So today I was fortunate enough to get see an Antarctic Peninsula Area oceanography demonstration. It was so cool to see some of the gear used that I had only seen pictures of during my undergrad oceanography classes. I won’t bore you by telling you how long ago that was!
The morning started off with a CTD/Niskin bottle rossette. And in English… Conductivity Temperature Depth sensors. The sensors measure what you would expect, with conductivity used to determine salinity.
The CTD package is mounted to a niskin bottle rossette. Which is a fancy way of saying water collecting bottles arranged in a ring.
Next up we were supposed to launch a glider. Gliders are so cool. Let me say that again, in a different way. Gliders are amazing. You can fill them with the same types of sensors that you would put on a rossette. Depending on battery type and amount of sensors, the glider can keep trucking along, taking data for weeks to over a year.
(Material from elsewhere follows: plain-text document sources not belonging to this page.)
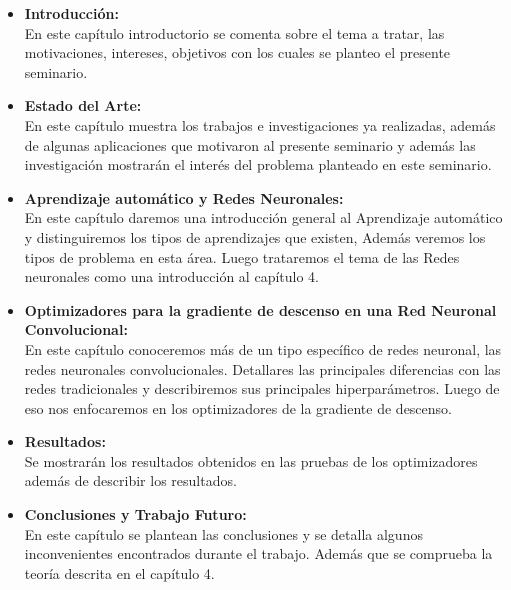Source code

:\begin{itemize}

\item \textbf{Introducción:} \\
En este capítulo introductorio se comenta sobre el tema a tratar, las motivaciones, intereses, objetivos con los cuales se planteo el presente seminario.

\item \textbf{Estado del Arte:} \\
En este capítulo muestra los trabajos e investigaciones ya realizadas, además de algunas aplicaciones que motivaron al presente seminario y además las investigación mostrarán el interés del problema planteado en este seminario.

\item \textbf{Aprendizaje automático y Redes Neuronales:} \\
En este capítulo daremos una introducción general al Aprendizaje automático y distinguiremos los tipos de aprendizajes que existen, Además veremos los tipos de problema en esta área. Luego trataremos el tema de las Redes neuronales como una introducción al capítulo 4.
\item \textbf{Optimizadores para la gradiente de descenso en una Red Neuronal Convolucional:} \\
En este capítulo conoceremos más de un tipo específico de redes neuronal, las redes neuronales convolucionales. Detallares las principales diferencias con las redes tradicionales y describiremos sus principales hiperparámetros. Luego de eso nos enfocaremos en los optimizadores de la gradiente de descenso.
\item \textbf{Resultados:} \\
Se mostrarán los resultados obtenidos en las pruebas de los optimizadores además de describir los resultados.
\item \textbf{Conclusiones y Trabajo Futuro:} \\
En este capítulo se plantean las conclusiones y se detalla algunos inconvenientes encontrados durante el trabajo. Además que se comprueba la teoría descrita en el capítulo 4.


\end{itemize}



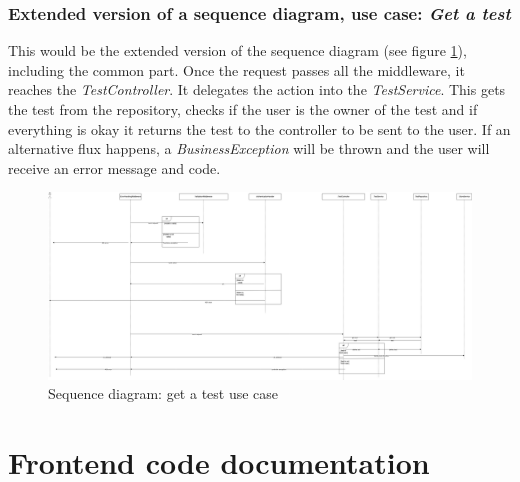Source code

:         \subsubsection{Extended version of a sequence diagram, use case: \textit{Get a test}}
            This would be the extended version of the sequence diagram (see figure \ref{fig:implementation_getatest}), including the common part. 
            Once the request passes all the middleware, it reaches the \textit{TestController}. 
            It delegates the action into the \textit{TestService}. This gets the test from the repository, 
            checks if the user is the owner of the test and if everything is okay it returns the test to the controller to be sent to the user.
            If an alternative flux happens, a \textit{BusinessException} will be thrown and the user will receive an error message and code.
                \newpage
                \begin{figure}[H]
                    \centering
                        \includegraphics[angle=90, width=\textwidth, height=\textheight]{assets/diagrams/getatest.png}
                    \caption{Sequence diagram: get a test use case}
                    \label{fig:implementation_getatest}
                \end{figure}

\newpage
\section{Frontend code documentation}
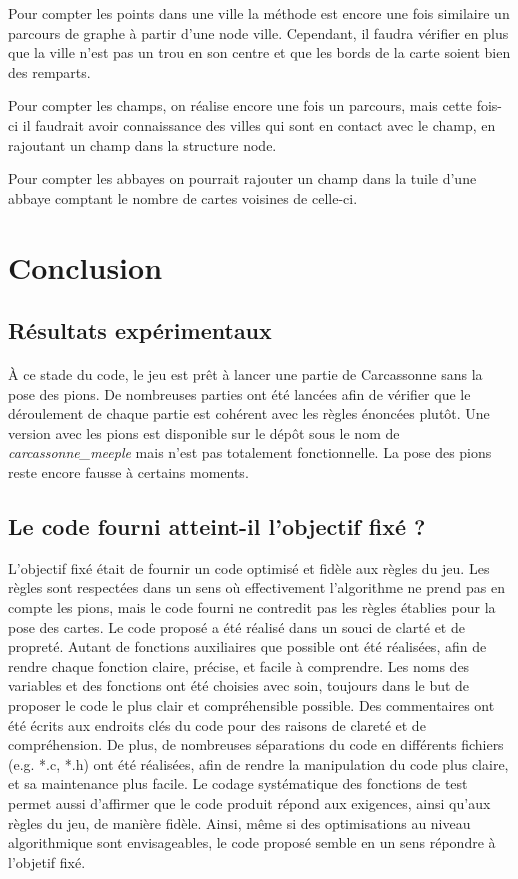 \documentclass[12pt]{article}
\begin{document}
Pour compter les points dans une ville la méthode est encore une fois similaire un parcours de graphe à partir d'une node ville. Cependant, il faudra vérifier en plus que la ville n'est pas un trou en son centre et que les bords de la carte soient bien des remparts.

Pour compter les champs, on réalise encore une fois un parcours, mais cette fois-ci il faudrait avoir connaissance des villes qui sont en contact avec le champ, en rajoutant un champ dans la structure node.

Pour compter les abbayes on pourrait rajouter un champ dans la tuile d'une abbaye comptant le nombre de cartes voisines de celle-ci.

\section{Conclusion}

\subsection{Résultats expérimentaux}

\paragraph{} À ce stade du code, le jeu est prêt à lancer une partie de Carcassonne sans la pose des pions. De nombreuses parties ont été lancées afin de vérifier que le déroulement de chaque partie est cohérent avec les règles énoncées plutôt. Une version avec les pions est disponible sur le dépôt sous le nom de \textit{carcassonne\_meeple} mais n'est pas totalement fonctionnelle. La pose des pions reste encore fausse à certains moments.

\subsection{Le code fourni atteint-il l'objectif fixé ?}

L'objectif fixé était de fournir un code optimisé et fidèle aux règles du jeu. Les règles sont respectées dans un sens où effectivement l'algorithme ne prend pas en compte les pions, mais le code fourni ne contredit pas les règles établies pour la pose des cartes. Le code proposé a été réalisé dans un souci de clarté et de propreté. Autant de fonctions auxiliaires que possible ont été réalisées, afin de rendre chaque fonction claire, précise, et facile à comprendre. Les noms des variables et des fonctions ont été choisies avec soin, toujours dans le but de proposer le code le plus clair et compréhensible possible. Des commentaires ont été écrits aux endroits clés du code pour des raisons de clareté et de compréhension. De plus, de nombreuses séparations du code en différents fichiers (e.g. *.c, *.h) ont été réalisées, afin de rendre la manipulation du code plus claire, et sa maintenance plus facile.
  Le codage systématique des fonctions de test permet aussi d'affirmer que le code produit répond aux exigences, ainsi qu'aux règles du jeu, de manière fidèle. Ainsi, même si des optimisations au niveau algorithmique sont envisageables, le code proposé semble en un sens répondre à l'objetif fixé. 
\end{document}
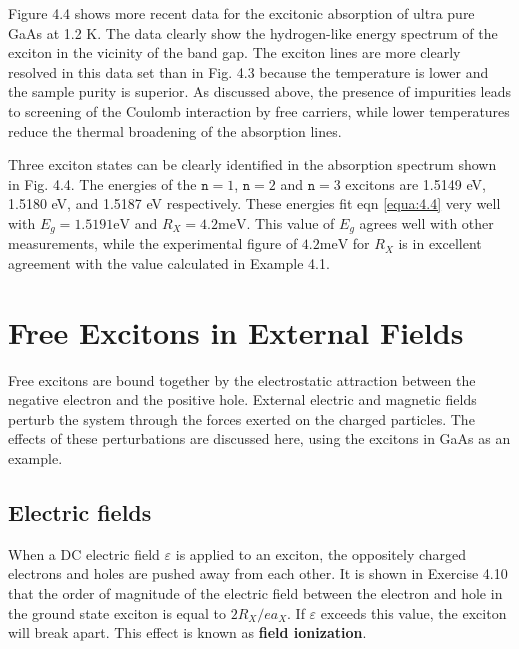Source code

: \documentclass[12pt]{book}
\begin{document}
Figure 4.4 shows more recent data for the excitonic absorption of ultra pure GaAs at 1.2 K. The data clearly show the hydrogen-like energy spectrum of the exciton in the vicinity of the band gap. The exciton lines are more clearly resolved in this data set than in Fig. 4.3 because the temperature is lower and the sample purity is superior. As discussed above, the presence of impurities leads to screening of the Coulomb interaction by free carriers, while lower temperatures reduce the thermal broadening of the absorption lines.

Three exciton states can be clearly identified in the absorption spectrum shown in Fig. 4.4. The energies of the $\texttt{n} = 1$, $\texttt{n} = 2$ and $\texttt{n} = 3$ excitons are 1.5149 eV, 1.5180 eV, and 1.5187 eV respectively. These energies fit eqn \ref{equa:4.4} very well with $E_g=1.5191 \mathrm{eV}$ and $R_X = 4.2 \mathrm{meV}$. This value of $E_g$ agrees well with other measurements, while the experimental figure of $4.2 \mathrm{meV}$ for $R_X$ is in excellent agreement with the value calculated in Example 4.1.


\section{Free Excitons in External Fields}

Free excitons are bound together by the electrostatic attraction between the negative electron and the positive hole. External electric and magnetic fields perturb the system through the forces exerted on the charged particles. The effects of these perturbations are discussed here, using the excitons in GaAs as an example.

\subsection{Electric fields}

When a DC electric field $\varepsilon$ is applied to an exciton, the oppositely charged electrons and holes are pushed away from each other. It is shown in Exercise 4.10 that the order of magnitude of the electric field between the electron and hole in the ground state exciton is equal to $2R_X/ea_X$. If $\varepsilon$ exceeds this value, the exciton will break apart. This effect is known as \textbf{field ionization}.
\end{document}
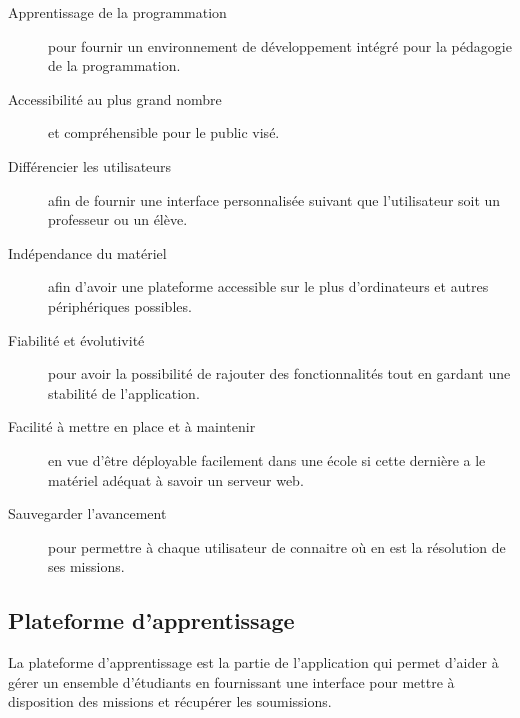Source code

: \begin{description}
  \item[Apprentissage de la programmation] pour fournir un environnement de développement intégré pour la pédagogie de la programmation.
  \item[Accessibilité au plus grand nombre] et compréhensible pour le public visé.
  \item[Différencier les utilisateurs] afin de fournir une interface personnalisée suivant que l'utilisateur soit un professeur ou un élève.
  \item[Indépendance du matériel] afin d'avoir une plateforme accessible sur le plus d'ordinateurs et autres périphériques possibles.
  \item[Fiabilité et évolutivité] pour avoir la possibilité de rajouter des fonctionnalités tout en gardant une stabilité de l'application.
  \item[Facilité à mettre en place et à maintenir] en vue d'être déployable facilement dans une école si cette dernière a le matériel adéquat à savoir un serveur web.
  \item[Sauvegarder l'avancement] pour permettre à chaque utilisateur de connaitre où en est la résolution de ses missions.
\end{description}

\subsection{Plateforme d'apprentissage}
La plateforme d'apprentissage est la partie de l'application qui permet d'aider à gérer un ensemble d'étudiants en fournissant une interface pour mettre à disposition des missions et récupérer les soumissions.

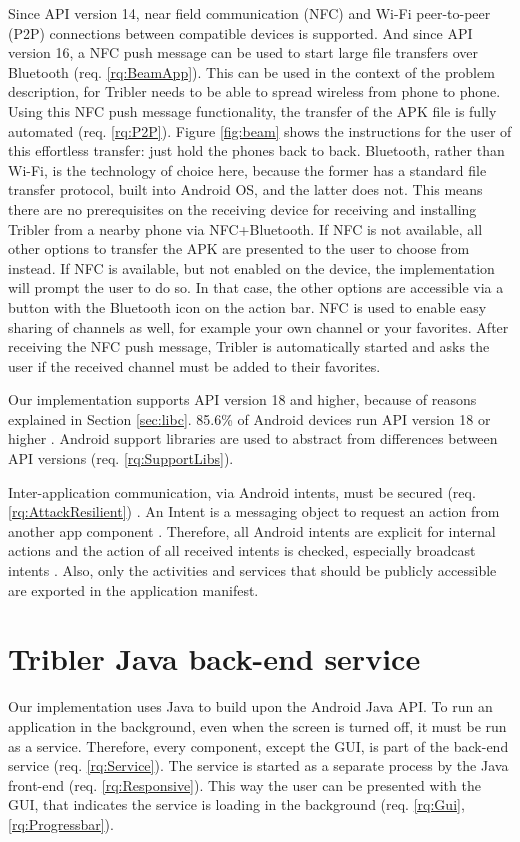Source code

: Since API version 14, near field communication (NFC) and Wi-Fi peer-to-peer (P2P) connections between compatible devices is supported.
And since API version 16, a NFC push message can be used to start large file transfers over Bluetooth (req. \ref{rq:BeamApp}).
This can be used in the context of the problem description, for Tribler needs to be able to spread wireless from phone to phone.
Using this NFC push message functionality, the transfer of the APK file is fully automated (req. \ref{rq:P2P}).
Figure \ref{fig:beam} shows the instructions for the user of this effortless transfer: just hold the phones back to back.
Bluetooth, rather than Wi-Fi, is the technology of choice here, because the former has a standard file transfer protocol, built into Android OS, and the latter does not.
This means there are no prerequisites on the receiving device for receiving and installing Tribler from a nearby phone via NFC+Bluetooth.
If NFC is not available, all other options to transfer the APK are presented to the user to choose from instead.
If NFC is available, but not enabled on the device, the implementation will prompt the user to do so.
In that case, the other options are accessible via a button with the Bluetooth icon on the action bar.
NFC is used to enable easy sharing of channels as well, for example your own channel or your favorites.
After receiving the NFC push message, Tribler is automatically started and asks the user if the received channel must be added to their favorites.

Our implementation supports API version 18 and higher, because of reasons explained in Section \ref{sec:libc}.
85.6\% of Android devices run API version 18 or higher \cite{android-dashboard}.
Android support libraries are used to abstract from differences between API versions (req. \ref{rq:SupportLibs}).

Inter-application communication, via Android intents, must be secured (req. \ref{rq:AttackResilient}) .
An Intent is a messaging object to request an action from another app component \cite{android-intents}.
Therefore, all Android intents are explicit for internal actions and the action of all received intents is checked, especially broadcast intents \cite{intent-secure}. 
Also, only the activities and services that should be publicly accessible are exported in the application manifest.


\section{Tribler Java back-end service}
Our implementation uses Java to build upon the Android Java API.
To run an application in the background, even when the screen is turned off, it must be run as a service.
Therefore, every component, except the GUI, is part of the back-end service (req. \ref{rq:Service}).
The service is started as a separate process by the Java front-end (req. \ref{rq:Responsive}).
This way the user can be presented with the GUI, that indicates the service is loading in the background (req. \ref{rq:Gui}, \ref{rq:Progressbar}).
The gliders can have their courses pre-programmed. They have a GPS units and an irridium phone. So every time the glider surfaces, it re-orients its GPS and phones home to get further instructions.
Next up, plankton tows. We used a net called a “MOCNESS”. Because everything is bigger in Antarctica, this net is HUGE. I decided that it is the “Mocness Monster”. The scientists deployment the net study Euphausia superba, the basis of the Antarctic food web (other plankters, fish, penguins, and even whales eat these guys). I guess when you get down to it, everyone down here is nothing more than a krill seeker.
And then out of the tow we found something I had only ready about it books, and drawn during my undergrad invertebrate classes. The dreaded, vicious and voracious chaetognath or arrow worm. These things prey on copepods and anything else they can get their jaws around.